Because the report itself documents:
- lagging treatment targets;
- governance confusion;
- reactive risk management;
- stakeholder distrust;
- communication failures;
- funding uncertainty;
- and operational challenges across the program.
At multiple points, the report discusses:
- maintaining governance structures;
- improving reporting systems;
- strengthening communications;
- preparing future business cases;
- and ensuring funding continuity beyond 2027.
That sounds less like an independent verification of eradication success —
and more like assurance that the program itself can continue operating.
The Quiet Acknowledgement Most People Will Miss
Perhaps most significantly, the report confirms the existence of a:
“Contingency Options Planning Group”
whose purpose is to prepare for:
- transition from eradication;
- to management or containment;
if eradication is ultimately deemed no longer technically feasible.
That means internal governance structures already exist for the possibility that eradication may fail.
Yet the public-facing language of the review still implies confidence in ongoing eradication outcomes.
Media Reporting Has Made the Problem Worse
Unfortunately, the ambiguity within the review has now been amplified by media reporting.
https://www.abc.net.au/news/2026-05-01/review-finds-fire-ant-eradication-can-succeed/106630486
A recent ABC article ran with the headline:
“Review finds fire ant eradication can succeed if flaws in ‘mistrust and misinformation’ are fixed”
But the review itself expressly excluded:
- technical feasibility analysis;
- biological feasibility analysis;
- and consideration of alternatives to eradication.
The review did not independently determine whether eradication remains scientifically achievable.
Yet much of the public reporting presents the review as though it reaffirmed eradication feasibility.

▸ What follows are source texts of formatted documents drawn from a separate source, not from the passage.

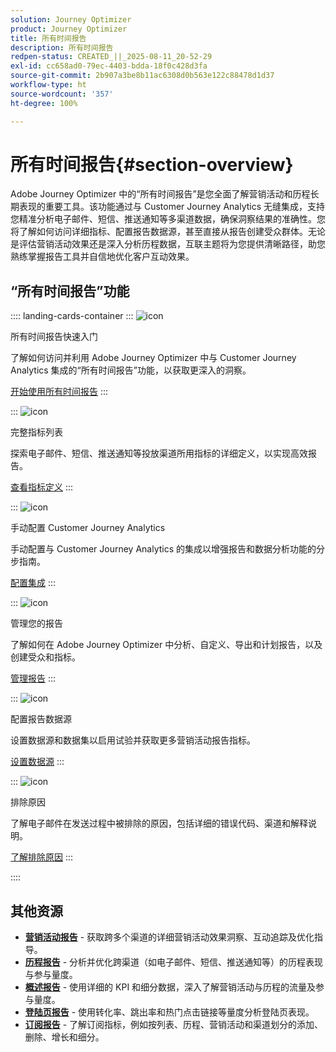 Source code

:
 ```yaml
---
solution: Journey Optimizer
product: Journey Optimizer
title: 所有时间报告
description: 所有时间报告
redpen-status: CREATED_||_2025-08-11_20-52-29
exl-id: cc658ad0-79ec-4403-bdda-18f0c428d3fa
source-git-commit: 2b907a3be8b11ac6308d0b563e122c88478d1d37
workflow-type: ht
source-wordcount: '357'
ht-degree: 100%

---
```


# 所有时间报告{#section-overview}

Adobe Journey Optimizer 中的“所有时间报告”是您全面了解营销活动和历程长期表现的重要工具。该功能通过与 Customer Journey Analytics 无缝集成，支持您精准分析电子邮件、短信、推送通知等多渠道数据，确保洞察结果的准确性。您将了解如何访问详细指标、配置报告数据源，甚至直接从报告创建受众群体。无论是评估营销活动效果还是深入分析历程数据，互联主题将为您提供清晰路径，助您熟练掌握报告工具并自信地优化客户互动效果。

## “所有时间报告”功能

:::: landing-cards-container
:::
![icon](https://cdn.experienceleague.adobe.com/icons/circle-play.svg?lang=zh-Hans)

所有时间报告快速入门

了解如何访问并利用 Adobe Journey Optimizer 中与 Customer Journey Analytics 集成的“所有时间报告”功能，以获取更深入的洞察。

[开始使用所有时间报告](../using/reports/report-gs-cja.md)
:::

:::
![icon](https://cdn.experienceleague.adobe.com/icons/chart-line.svg?lang=zh-Hans)

完整指标列表

探索电子邮件、短信、推送通知等投放渠道所用指标的详细定义，以实现高效报告。

[查看指标定义](../using/reports/global-report-components-cja.md)
:::

:::
![icon](https://cdn.experienceleague.adobe.com/icons/gear.svg?lang=zh-Hans)

手动配置 Customer Journey Analytics

手动配置与 Customer Journey Analytics 的集成以增强报告和数据分析功能的分步指南。

[配置集成](../using/reports/cja-ajo.md)
:::

:::
![icon](https://cdn.experienceleague.adobe.com/icons/list-check.svg?lang=zh-Hans)

管理您的报告

了解如何在 Adobe Journey Optimizer 中分析、自定义、导出和计划报告，以及创建受众和指标。

[管理报告](../using/reports/report-cja-manage.md)
:::

:::
![icon](https://cdn.experienceleague.adobe.com/icons/puzzle-piece.svg?lang=zh-Hans)

配置报告数据源

设置数据源和数据集以启用试验并获取更多营销活动报告指标。

[设置数据源](../using/reports/reporting-configuration.md)
:::

:::
![icon](https://cdn.experienceleague.adobe.com/icons/shield-halved.svg?lang=zh-Hans)

排除原因

了解电子邮件在发送过程中被排除的原因，包括详细的错误代码、渠道和解释说明。

[了解排除原因](../using/reports/exclusion-list.md)
:::

::::


## 其他资源

- **[营销活动报告](campaign-reporting-landing-page.md)** - 获取跨多个渠道的详细营销活动效果洞察、互动追踪及优化指导。
- **[历程报告](journey-reporting-landing-page.md)** - 分析并优化跨渠道（如电子邮件、短信、推送通知等）的历程表现与参与量度。
- **[概述报告](../using/reports/channel-report-cja.md)** - 使用详细的 KPI 和细分数据，深入了解营销活动与历程的流量及参与量度。
- **[登陆页报告](../using/reports/lp-report-global-cja.md)** - 使用转化率、跳出率和热门点击链接等量度分析登陆页表现。
- **[订阅报告](../using/reports/subscription-report-global-cja.md)** - 了解订阅指标，例如按列表、历程、营销活动和渠道划分的添加、删除、增长和细分。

That distinction is not minor.
It goes to the heart of what was — and was not — actually reviewed.
The tranche assurance review primarily assessed:
- governance;
- delivery confidence;
- communications;
- funding;
- stakeholder engagement;
- reporting systems;
- and operational management.
It did not reassess the core scientific question:
Can eradication still realistically succeed?

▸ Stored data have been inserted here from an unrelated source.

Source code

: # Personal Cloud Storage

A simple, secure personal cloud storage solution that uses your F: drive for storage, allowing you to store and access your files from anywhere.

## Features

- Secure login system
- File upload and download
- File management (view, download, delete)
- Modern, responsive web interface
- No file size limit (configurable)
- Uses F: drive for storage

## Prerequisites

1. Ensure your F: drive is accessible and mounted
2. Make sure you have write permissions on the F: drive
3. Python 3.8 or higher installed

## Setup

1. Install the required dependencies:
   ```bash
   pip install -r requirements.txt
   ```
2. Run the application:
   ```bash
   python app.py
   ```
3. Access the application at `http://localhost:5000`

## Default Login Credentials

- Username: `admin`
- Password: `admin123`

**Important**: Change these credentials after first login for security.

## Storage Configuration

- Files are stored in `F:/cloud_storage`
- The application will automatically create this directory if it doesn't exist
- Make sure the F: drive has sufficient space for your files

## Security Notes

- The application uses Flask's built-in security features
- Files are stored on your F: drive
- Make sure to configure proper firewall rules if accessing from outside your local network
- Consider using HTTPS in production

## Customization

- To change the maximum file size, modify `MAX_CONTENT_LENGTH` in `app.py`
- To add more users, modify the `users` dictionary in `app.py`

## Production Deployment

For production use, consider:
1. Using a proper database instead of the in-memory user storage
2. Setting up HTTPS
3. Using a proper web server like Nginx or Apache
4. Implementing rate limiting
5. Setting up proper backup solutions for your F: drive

By failing to clearly distinguish:
- “program delivery feasibility”
from - “eradication feasibility”,
public reporting risks deepening confusion rather than improving transparency.

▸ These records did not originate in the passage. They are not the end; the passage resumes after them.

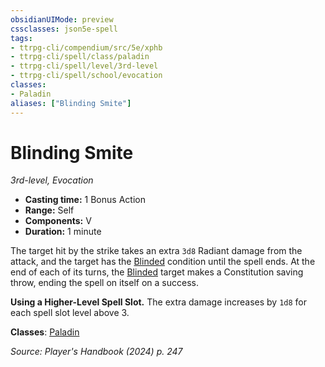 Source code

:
 ```yaml
---
obsidianUIMode: preview
cssclasses: json5e-spell
tags:
- ttrpg-cli/compendium/src/5e/xphb
- ttrpg-cli/spell/class/paladin
- ttrpg-cli/spell/level/3rd-level
- ttrpg-cli/spell/school/evocation
classes:
- Paladin
aliases: ["Blinding Smite"]
---
```

# Blinding Smite
*3rd-level, Evocation*  


- **Casting time:** 1 Bonus Action
- **Range:** Self
- **Components:** V
- **Duration:** 1 minute

The target hit by the strike takes an extra `3d8` Radiant damage from the attack, and the target has the [Blinded](2-Mechanics/CLI/rules/conditions.md#Blinded) condition until the spell ends. At the end of each of its turns, the [Blinded](2-Mechanics/CLI/rules/conditions.md#Blinded) target makes a Constitution saving throw, ending the spell on itself on a success.

**Using a Higher-Level Spell Slot.** The extra damage increases by `1d8` for each spell slot level above 3.

**Classes**: [Paladin](2-Mechanics/CLI/lists/list-spells-classes-paladin.md)

*Source: Player's Handbook (2024) p. 247* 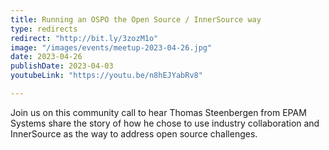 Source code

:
 ```yaml
---
title: Running an OSPO the Open Source / InnerSource way
type: redirects
redirect: "http://bit.ly/3zozM1o"
image: "/images/events/meetup-2023-04-26.jpg"
date: 2023-04-26
publishDate: 2023-04-03
youtubeLink: "https://youtu.be/n8hEJYabRv8"

---
```


Join us on this community call to hear Thomas Steenbergen from EPAM Systems share the story of how he chose to use industry collaboration and InnerSource as the way to address open source challenges.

Ironically, the report itself identifies:
- misinformation;
- declining public trust;
- fragmented messaging;
- and stakeholder frustration
as major risks to the Program.
Yet ambiguous reporting of the review’s conclusions may itself contribute to that distrust.
Many stakeholders are capable of reading the report and recognising the contradiction:
- the review excluded eradication feasibility analysis;
- yet public messaging presents it as validating eradication success.
That disconnect risks further undermining confidence in:
- government communications;
- media reporting;
- and the integrity of the review process itself.
Why This Matters
Australians are being asked to support:
- extraordinary public expenditure;
- compulsory treatment programs;
- property access powers;
- aerial baiting;
- movement controls;
- and long-term biosecurity interventions.
Those powers and expenditures are justified on the basis that eradication remains achievable.
If a major tranche assurance review:
- does not assess eradication feasibility;
- but nevertheless uses language implying confidence in successful delivery;
then taxpayers and stakeholders deserve absolute clarity about what is actually being assured.
Because there is a critical difference between:
- a program being administratively sustainable;
and - eradication itself remaining scientifically achievable.
Australians Deserve Clarity — Not Ambiguity
This is not a minor technicality.
Government assurance language shapes:
- public trust;
- future funding decisions;
- stakeholder cooperation;
- ministerial confidence;
- and community consent.
Ambiguous phrasing risks creating the impression that eradication feasibility has been independently reaffirmed —
when the review itself expressly excluded assessment of that issue.
At minimum, future public reporting should clearly distinguish between:
- Program delivery feasibility
and - eradication feasibility.
Because they are not the same thing.
And Australians deserve to know the difference.